STUDY MATERIAL>
****
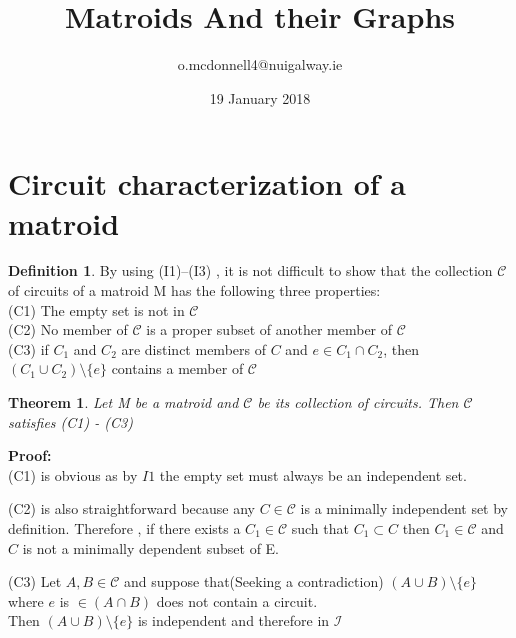 \documentclass{article}
\title{Matroids And their Graphs}
\author{o.mcdonnell4@nuigalway.ie }
\date{19 January 2018}
\theoremstyle{plain}
\newtheorem{thm}{Theorem}[section]
\theoremstyle{definition}
\newtheorem{defn}{Definition}[section]
\theoremstyle{remark}
\newcommand\Proof{%
    \textbf{Proof:}~%
}
\begin{document}
\maketitle
 
 \section{Circuit characterization of a matroid}

\begin{defn} By using (I1)–(I3) , it is not difficult to show that the collection $\mathcal{C}$ of circuits of a matroid M has the following three properties:\\
(C1) The empty set is not in $\mathcal{C}$\\
(C2) No member of $\mathcal{C}$ is a proper subset of another member of $\mathcal{C}$\\
(C3) if $ C_1 $ and $ C_2 $ are distinct members of $ C $ and 
$ e \in C_1 \cap C_2 $, then $ (C_1 \cup C_2 ) \setminus \{e\} $ contains a member of $\mathcal{C}$ 
 \end{defn}
 
 \vspace{5mm}
 
 \begin{thm}
 Let M be a matroid and $\mathcal{C}$ be its collection of circuits. Then $\mathcal{C}$ satisfies (C1) - (C3)
  \end{thm}
 
 \noindent\textbf\Proof \\
 \noindent (C1) is obvious as by $I1$ the empty set must always be an independent set.
 
 \vspace{2mm}
 
 \noindent (C2) is also straightforward because any $ C \in \mathcal{C} $ is a minimally independent set by definition. Therefore , if there exists a $ C_1 \in \mathcal{C} $ such that $ C_1 \subset C $ then $ C_1 \in \mathcal{C} $ and $ C $ is not a minimally dependent subset of E. 
 
 \vspace{2mm}
 
 \noindent (C3) Let $ A, B \in \mathcal{C} $ and suppose that(Seeking a contradiction) $ (A \cup B) \setminus \{e\} $ where $ e $ is $ \in (A \cap B) $ does not contain a circuit.\\
 \noindent Then $ (A \cup B) \setminus \{e\} $ is independent and therefore in $\mathcal{I}$
 
 \vspace{2mm}
 
\end{document}
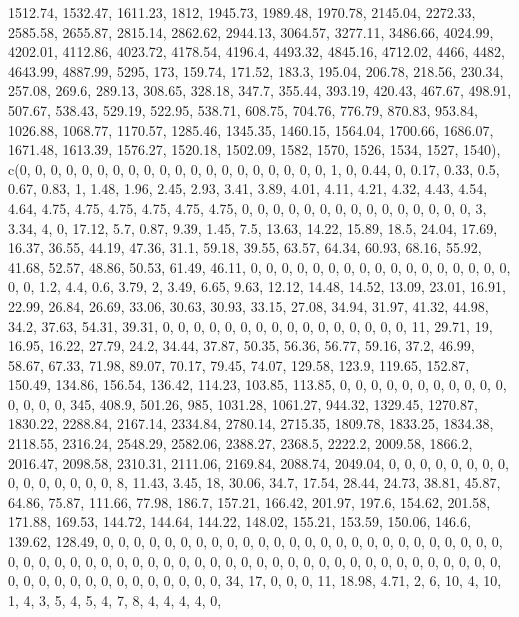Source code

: \documentclass[
]{article}
\begin{document}
1512.74, 1532.47, 1611.23, 1812, 1945.73, 1989.48, 1970.78, 2145.04,
2272.33, 2585.58, 2655.87, 2815.14, 2862.62, 2944.13, 3064.57, 3277.11,
3486.66, 4024.99, 4202.01, 4112.86, 4023.72, 4178.54, 4196.4, 4493.32,
4845.16, 4712.02, 4466, 4482, 4643.99, 4887.99, 5295, 173, 159.74,
171.52, 183.3, 195.04, 206.78, 218.56, 230.34, 257.08, 269.6, 289.13,
308.65, 328.18, 347.7, 355.44, 393.19, 420.43, 467.67, 498.91, 507.67,
538.43, 529.19, 522.95, 538.71, 608.75, 704.76, 776.79, 870.83, 953.84,
1026.88, 1068.77, 1170.57, 1285.46, 1345.35, 1460.15, 1564.04, 1700.66,
1686.07, 1671.48, 1613.39, 1576.27, 1520.18, 1502.09, 1582, 1570, 1526,
1534, 1527, 1540), c(0, 0, 0, 0, 0, 0, 0, 0, 0, 0, 0, 0, 0, 0, 0, 0, 0,
0, 0, 0, 1, 0, 0.44, 0, 0.17, 0.33, 0.5, 0.67, 0.83, 1, 1.48, 1.96,
2.45, 2.93, 3.41, 3.89, 4.01, 4.11, 4.21, 4.32, 4.43, 4.54, 4.64, 4.75,
4.75, 4.75, 4.75, 4.75, 4.75, 0, 0, 0, 0, 0, 0, 0, 0, 0, 0, 0, 0, 0, 0,
0, 3, 3.34, 4, 0, 17.12, 5.7, 0.87, 9.39, 1.45, 7.5, 13.63, 14.22,
15.89, 18.5, 24.04, 17.69, 16.37, 36.55, 44.19, 47.36, 31.1, 59.18,
39.55, 63.57, 64.34, 60.93, 68.16, 55.92, 41.68, 52.57, 48.86, 50.53,
61.49, 46.11, 0, 0, 0, 0, 0, 0, 0, 0, 0, 0, 0, 0, 0, 0, 0, 0, 0, 0, 0,
1.2, 4.4, 0.6, 3.79, 2, 3.49, 6.65, 9.63, 12.12, 14.48, 14.52, 13.09,
23.01, 16.91, 22.99, 26.84, 26.69, 33.06, 30.63, 30.93, 33.15, 27.08,
34.94, 31.97, 41.32, 44.98, 34.2, 37.63, 54.31, 39.31, 0, 0, 0, 0, 0, 0,
0, 0, 0, 0, 0, 0, 0, 0, 0, 0, 11, 29.71, 19, 16.95, 16.22, 27.79, 24.2,
34.44, 37.87, 50.35, 56.36, 56.77, 59.16, 37.2, 46.99, 58.67, 67.33,
71.98, 89.07, 70.17, 79.45, 74.07, 129.58, 123.9, 119.65, 152.87,
150.49, 134.86, 156.54, 136.42, 114.23, 103.85, 113.85, 0, 0, 0, 0, 0,
0, 0, 0, 0, 0, 0, 0, 0, 0, 0, 345, 408.9, 501.26, 985, 1031.28, 1061.27,
944.32, 1329.45, 1270.87, 1830.22, 2288.84, 2167.14, 2334.84, 2780.14,
2715.35, 1809.78, 1833.25, 1834.38, 2118.55, 2316.24, 2548.29, 2582.06,
2388.27, 2368.5, 2222.2, 2009.58, 1866.2, 2016.47, 2098.58, 2310.31,
2111.06, 2169.84, 2088.74, 2049.04, 0, 0, 0, 0, 0, 0, 0, 0, 0, 0, 0, 0,
0, 0, 0, 8, 11.43, 3.45, 18, 30.06, 34.7, 17.54, 28.44, 24.73, 38.81,
45.87, 64.86, 75.87, 111.66, 77.98, 186.7, 157.21, 166.42, 201.97,
197.6, 154.62, 201.58, 171.88, 169.53, 144.72, 144.64, 144.22, 148.02,
155.21, 153.59, 150.06, 146.6, 139.62, 128.49, 0, 0, 0, 0, 0, 0, 0, 0,
0, 0, 0, 0, 0, 0, 0, 0, 0, 0, 0, 0, 0, 0, 0, 0, 0, 0, 0, 0, 0, 0, 0, 0,
0, 0, 0, 0, 0, 0, 0, 0, 0, 0, 0, 0, 0, 0, 0, 0, 0, 0, 0, 0, 0, 0, 0, 0,
0, 0, 0, 0, 0, 0, 0, 0, 0, 0, 0, 0, 0, 0, 0, 0, 34, 17, 0, 0, 0, 11,
18.98, 4.71, 2, 6, 10, 4, 10, 1, 4, 3, 5, 4, 5, 4, 7, 8, 4, 4, 4, 4, 0,
\end{document}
****
WHAT THE EXERCISE ASKS>
All entries above should be returned exactly, apart from their pictures.

ANSWER FOR THIS EXERCISE>
 \documentclass{article}
\title{Matroids And their Graphs}
\author{o.mcdonnell4@nuigalway.ie }
\date{19 January 2018}
\theoremstyle{plain}
\newtheorem{thm}{Theorem}[section]
\theoremstyle{definition}
\newtheorem{defn}{Definition}[section]
\theoremstyle{remark}
\newcommand\Proof{%
    \textbf{Proof:}~%
}
\begin{document}
\maketitle
 
 \section{Circuit characterization of a matroid}

\begin{defn} By using (I1)–(I3) , it is not difficult to show that the collection $\mathcal{C}$ of circuits of a matroid M has the following three properties:\\
(C1) The empty set is not in $\mathcal{C}$\\
(C2) No member of $\mathcal{C}$ is a proper subset of another member of $\mathcal{C}$\\
(C3) if $ C_1 $ and $ C_2 $ are distinct members of $ C $ and 
$ e \in C_1 \cap C_2 $, then $ (C_1 \cup C_2 ) \setminus \{e\} $ contains a member of $\mathcal{C}$ 
 \end{defn}
 
 \vspace{5mm}
 
 \begin{thm}
 Let M be a matroid and $\mathcal{C}$ be its collection of circuits. Then $\mathcal{C}$ satisfies (C1) - (C3)
  \end{thm}
 
 \noindent\textbf\Proof \\
 \noindent (C1) is obvious as by $I1$ the empty set must always be an independent set.
 
 \vspace{2mm}
 
 \noindent (C2) is also straightforward because any $ C \in \mathcal{C} $ is a minimally independent set by definition. Therefore , if there exists a $ C_1 \in \mathcal{C} $ such that $ C_1 \subset C $ then $ C_1 \in \mathcal{C} $ and $ C $ is not a minimally dependent subset of E. 
 
 \vspace{2mm}
 
 \noindent (C3) Let $ A, B \in \mathcal{C} $ and suppose that(Seeking a contradiction) $ (A \cup B) \setminus \{e\} $ where $ e $ is $ \in (A \cap B) $ does not contain a circuit.\\
 \noindent Then $ (A \cup B) \setminus \{e\} $ is independent and therefore in $\mathcal{I}$
 
 \vspace{2mm}
 
\end{document}
Source code

: \documentclass[
]{article}
\begin{document}
1512.74, 1532.47, 1611.23, 1812, 1945.73, 1989.48, 1970.78, 2145.04,
2272.33, 2585.58, 2655.87, 2815.14, 2862.62, 2944.13, 3064.57, 3277.11,
3486.66, 4024.99, 4202.01, 4112.86, 4023.72, 4178.54, 4196.4, 4493.32,
4845.16, 4712.02, 4466, 4482, 4643.99, 4887.99, 5295, 173, 159.74,
171.52, 183.3, 195.04, 206.78, 218.56, 230.34, 257.08, 269.6, 289.13,
308.65, 328.18, 347.7, 355.44, 393.19, 420.43, 467.67, 498.91, 507.67,
538.43, 529.19, 522.95, 538.71, 608.75, 704.76, 776.79, 870.83, 953.84,
1026.88, 1068.77, 1170.57, 1285.46, 1345.35, 1460.15, 1564.04, 1700.66,
1686.07, 1671.48, 1613.39, 1576.27, 1520.18, 1502.09, 1582, 1570, 1526,
1534, 1527, 1540), c(0, 0, 0, 0, 0, 0, 0, 0, 0, 0, 0, 0, 0, 0, 0, 0, 0,
0, 0, 0, 1, 0, 0.44, 0, 0.17, 0.33, 0.5, 0.67, 0.83, 1, 1.48, 1.96,
2.45, 2.93, 3.41, 3.89, 4.01, 4.11, 4.21, 4.32, 4.43, 4.54, 4.64, 4.75,
4.75, 4.75, 4.75, 4.75, 4.75, 0, 0, 0, 0, 0, 0, 0, 0, 0, 0, 0, 0, 0, 0,
0, 3, 3.34, 4, 0, 17.12, 5.7, 0.87, 9.39, 1.45, 7.5, 13.63, 14.22,
15.89, 18.5, 24.04, 17.69, 16.37, 36.55, 44.19, 47.36, 31.1, 59.18,
39.55, 63.57, 64.34, 60.93, 68.16, 55.92, 41.68, 52.57, 48.86, 50.53,
61.49, 46.11, 0, 0, 0, 0, 0, 0, 0, 0, 0, 0, 0, 0, 0, 0, 0, 0, 0, 0, 0,
1.2, 4.4, 0.6, 3.79, 2, 3.49, 6.65, 9.63, 12.12, 14.48, 14.52, 13.09,
23.01, 16.91, 22.99, 26.84, 26.69, 33.06, 30.63, 30.93, 33.15, 27.08,
34.94, 31.97, 41.32, 44.98, 34.2, 37.63, 54.31, 39.31, 0, 0, 0, 0, 0, 0,
0, 0, 0, 0, 0, 0, 0, 0, 0, 0, 11, 29.71, 19, 16.95, 16.22, 27.79, 24.2,
34.44, 37.87, 50.35, 56.36, 56.77, 59.16, 37.2, 46.99, 58.67, 67.33,
71.98, 89.07, 70.17, 79.45, 74.07, 129.58, 123.9, 119.65, 152.87,
150.49, 134.86, 156.54, 136.42, 114.23, 103.85, 113.85, 0, 0, 0, 0, 0,
0, 0, 0, 0, 0, 0, 0, 0, 0, 0, 345, 408.9, 501.26, 985, 1031.28, 1061.27,
944.32, 1329.45, 1270.87, 1830.22, 2288.84, 2167.14, 2334.84, 2780.14,
2715.35, 1809.78, 1833.25, 1834.38, 2118.55, 2316.24, 2548.29, 2582.06,
2388.27, 2368.5, 2222.2, 2009.58, 1866.2, 2016.47, 2098.58, 2310.31,
2111.06, 2169.84, 2088.74, 2049.04, 0, 0, 0, 0, 0, 0, 0, 0, 0, 0, 0, 0,
0, 0, 0, 8, 11.43, 3.45, 18, 30.06, 34.7, 17.54, 28.44, 24.73, 38.81,
45.87, 64.86, 75.87, 111.66, 77.98, 186.7, 157.21, 166.42, 201.97,
197.6, 154.62, 201.58, 171.88, 169.53, 144.72, 144.64, 144.22, 148.02,
155.21, 153.59, 150.06, 146.6, 139.62, 128.49, 0, 0, 0, 0, 0, 0, 0, 0,
0, 0, 0, 0, 0, 0, 0, 0, 0, 0, 0, 0, 0, 0, 0, 0, 0, 0, 0, 0, 0, 0, 0, 0,
0, 0, 0, 0, 0, 0, 0, 0, 0, 0, 0, 0, 0, 0, 0, 0, 0, 0, 0, 0, 0, 0, 0, 0,
0, 0, 0, 0, 0, 0, 0, 0, 0, 0, 0, 0, 0, 0, 0, 0, 34, 17, 0, 0, 0, 11,
18.98, 4.71, 2, 6, 10, 4, 10, 1, 4, 3, 5, 4, 5, 4, 7, 8, 4, 4, 4, 4, 0,
\end{document}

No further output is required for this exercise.